##### RECORDS SUPPLIED #####
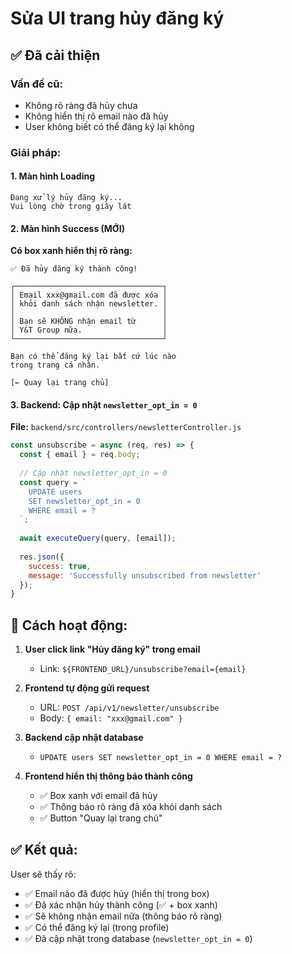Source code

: # Sửa UI trang hủy đăng ký

## ✅ Đã cải thiện

### Vấn đề cũ:
- Không rõ ràng đã hủy chưa
- Không hiển thị rõ email nào đã hủy
- User không biết có thể đăng ký lại không

### Giải pháp:

#### 1. Màn hình Loading
```
Đang xử lý hủy đăng ký...
Vui lòng chờ trong giây lát
```

#### 2. Màn hình Success (MỚI)

**Có box xanh hiển thị rõ ràng:**
```
✅ Đã hủy đăng ký thành công!

┌─────────────────────────────────┐
│ Email xxx@gmail.com đã được xóa │
│ khỏi danh sách nhận newsletter. │
│                                 │
│ Bạn sẽ KHÔNG nhận email từ      │
│ Y&T Group nữa.                  │
└─────────────────────────────────┘

Bạn có thể đăng ký lại bất cứ lúc nào 
trong trang cá nhân.

[← Quay lại trang chủ]
```

#### 3. Backend: Cập nhật `newsletter_opt_in = 0`

**File:** `backend/src/controllers/newsletterController.js`

```javascript
const unsubscribe = async (req, res) => {
  const { email } = req.body;
  
  // Cập nhật newsletter_opt_in = 0
  const query = `
    UPDATE users
    SET newsletter_opt_in = 0
    WHERE email = ?
  `;
  
  await executeQuery(query, [email]);
  
  res.json({
    success: true,
    message: 'Successfully unsubscribed from newsletter'
  });
}
```

## 🎯 Cách hoạt động:

1. **User click link "Hủy đăng ký" trong email**
   - Link: `${FRONTEND_URL}/unsubscribe?email={email}`
   
2. **Frontend tự động gửi request**
   - URL: `POST /api/v1/newsletter/unsubscribe`
   - Body: `{ email: "xxx@gmail.com" }`
   
3. **Backend cập nhật database**
   - `UPDATE users SET newsletter_opt_in = 0 WHERE email = ?`
   
4. **Frontend hiển thị thông báo thành công**
   - ✅ Box xanh với email đã hủy
   - ✅ Thông báo rõ ràng đã xóa khỏi danh sách
   - ✅ Button "Quay lại trang chủ"
   
## ✅ Kết quả:

User sẽ thấy rõ:
- ✅ Email nào đã được hủy (hiển thị trong box)
- ✅ Đã xác nhận hủy thành công (✅ + box xanh)
- ✅ Sẽ không nhận email nữa (thông báo rõ ràng)
- ✅ Có thể đăng ký lại (trong profile)
- ✅ Đã cập nhật trong database (`newsletter_opt_in = 0`)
#####
## [PROBLEM STATEMENT]
Please return only the lines from the top of the data through the line with "- ✅ Box xanh với email đã hủy", exactly as written, and drop every picture.

## [EXERCISE OUTPUT]
Source code

: # Sửa UI trang hủy đăng ký

## ✅ Đã cải thiện

### Vấn đề cũ:
- Không rõ ràng đã hủy chưa
- Không hiển thị rõ email nào đã hủy
- User không biết có thể đăng ký lại không

### Giải pháp:

#### 1. Màn hình Loading
```
Đang xử lý hủy đăng ký...
Vui lòng chờ trong giây lát
```

#### 2. Màn hình Success (MỚI)

**Có box xanh hiển thị rõ ràng:**
```
✅ Đã hủy đăng ký thành công!

┌─────────────────────────────────┐
│ Email xxx@gmail.com đã được xóa │
│ khỏi danh sách nhận newsletter. │
│                                 │
│ Bạn sẽ KHÔNG nhận email từ      │
│ Y&T Group nữa.                  │
└─────────────────────────────────┘

Bạn có thể đăng ký lại bất cứ lúc nào 
trong trang cá nhân.

[← Quay lại trang chủ]
```

#### 3. Backend: Cập nhật `newsletter_opt_in = 0`

**File:** `backend/src/controllers/newsletterController.js`

```javascript
const unsubscribe = async (req, res) => {
  const { email } = req.body;
  
  // Cập nhật newsletter_opt_in = 0
  const query = `
    UPDATE users
    SET newsletter_opt_in = 0
    WHERE email = ?
  `;
  
  await executeQuery(query, [email]);
  
  res.json({
    success: true,
    message: 'Successfully unsubscribed from newsletter'
  });
}
```

## 🎯 Cách hoạt động:

1. **User click link "Hủy đăng ký" trong email**
   - Link: `${FRONTEND_URL}/unsubscribe?email={email}`
   
2. **Frontend tự động gửi request**
   - URL: `POST /api/v1/newsletter/unsubscribe`
   - Body: `{ email: "xxx@gmail.com" }`
   
3. **Backend cập nhật database**
   - `UPDATE users SET newsletter_opt_in = 0 WHERE email = ?`
   
4. **Frontend hiển thị thông báo thành công**
   - ✅ Box xanh với email đã hủy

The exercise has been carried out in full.